[[ DATA FOR ANALYSIS, beginning ]]
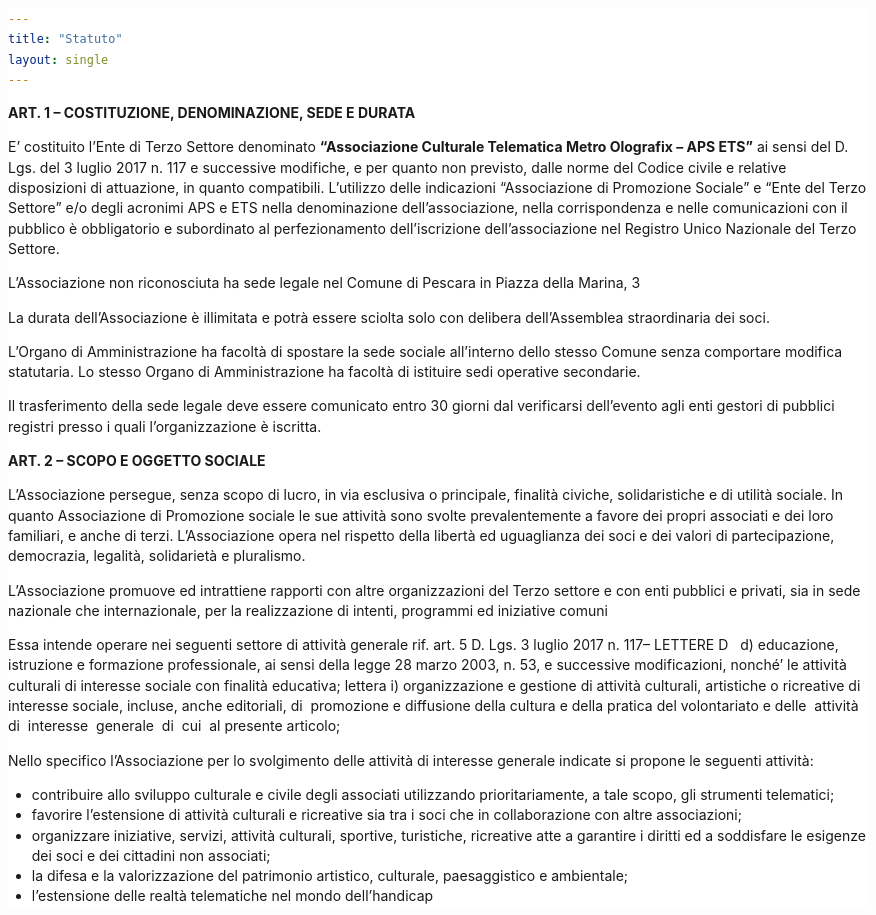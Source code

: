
 ```yaml
---
title: "Statuto"
layout: single
---
```


**ART. 1 – COSTITUZIONE, DENOMINAZIONE, SEDE E DURATA**

E’ costituito l’Ente di Terzo Settore denominato **“Associazione Culturale Telematica Metro Olografix – APS ETS”** ai sensi del D. Lgs. del 3 luglio 2017 n. 117 e successive modifiche, e per quanto non previsto, dalle norme del Codice civile e relative disposizioni di attuazione, in quanto compatibili. L’utilizzo delle indicazioni “Associazione di Promozione Sociale” e “Ente del Terzo Settore” e/o degli acronimi APS e ETS nella denominazione dell’associazione, nella corrispondenza e nelle comunicazioni con il pubblico è obbligatorio e subordinato al perfezionamento dell’iscrizione dell’associazione nel Registro Unico Nazionale del Terzo Settore.

L’Associazione non riconosciuta ha sede legale nel Comune di Pescara in Piazza della Marina, 3

La durata dell’Associazione è illimitata e potrà essere sciolta solo con delibera dell’Assemblea straordinaria dei soci.

L’Organo di Amministrazione ha facoltà di spostare la sede sociale all’interno dello stesso Comune senza comportare modifica statutaria. Lo stesso Organo di Amministrazione ha facoltà di istituire sedi operative secondarie.

Il trasferimento della sede legale deve essere comunicato entro 30 giorni dal verificarsi dell’evento agli enti gestori di pubblici registri presso i quali l’organizzazione è iscritta.


**ART. 2 – SCOPO E OGGETTO SOCIALE**

L’Associazione persegue, senza scopo di lucro, in via esclusiva o principale, finalità civiche, solidaristiche e di utilità sociale. In quanto Associazione di Promozione sociale le sue attività sono svolte prevalentemente a favore dei propri associati e dei loro familiari, e anche di terzi. L’Associazione opera nel rispetto della libertà ed uguaglianza dei soci e dei valori di partecipazione, democrazia, legalità, solidarietà e pluralismo.

L’Associazione promuove ed intrattiene rapporti con altre organizzazioni del Terzo settore e con enti pubblici e privati, sia in sede nazionale che internazionale, per la realizzazione di intenti, programmi ed iniziative comuni

Essa intende operare nei seguenti settore di attività generale rif. art. 5 D. Lgs. 3 luglio 2017 n. 117– LETTERE D   d) educazione, istruzione e formazione professionale, ai sensi della legge 28 marzo 2003, n. 53, e successive modificazioni, nonché’ le attività culturali di interesse sociale con finalità educativa; lettera i) organizzazione e gestione di attività culturali, artistiche o ricreative di interesse sociale, incluse, anche editoriali, di  promozione e diffusione della cultura e della pratica del volontariato e delle  attività  di  interesse  generale  di  cui  al presente articolo;

Nello specifico l’Associazione per lo svolgimento delle attività di interesse generale indicate si propone le seguenti attività:

*   contribuire allo sviluppo culturale e civile degli associati utilizzando prioritariamente, a tale scopo, gli strumenti telematici;
*   favorire l’estensione di attività culturali e ricreative sia tra i soci che in collaborazione con altre associazioni;
*   organizzare iniziative, servizi, attività culturali, sportive, turistiche, ricreative atte a garantire i diritti ed a soddisfare le esigenze dei soci e dei cittadini non associati;
*   la difesa e la valorizzazione del patrimonio artistico, culturale, paesaggistico e ambientale;
*   l’estensione delle realtà telematiche nel mondo dell’handicap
[[ DATA FOR ANALYSIS, end ]]
Display each line of the data where "Comune" occurs.

### [RESPONSE TO THE TASK]
L’Associazione non riconosciuta ha sede legale nel Comune di Pescara in Piazza della Marina, 3
L’Organo di Amministrazione ha facoltà di spostare la sede sociale all’interno dello stesso Comune senza comportare modifica statutaria. Lo stesso Organo di Amministrazione ha facoltà di istituire sedi operative secondarie.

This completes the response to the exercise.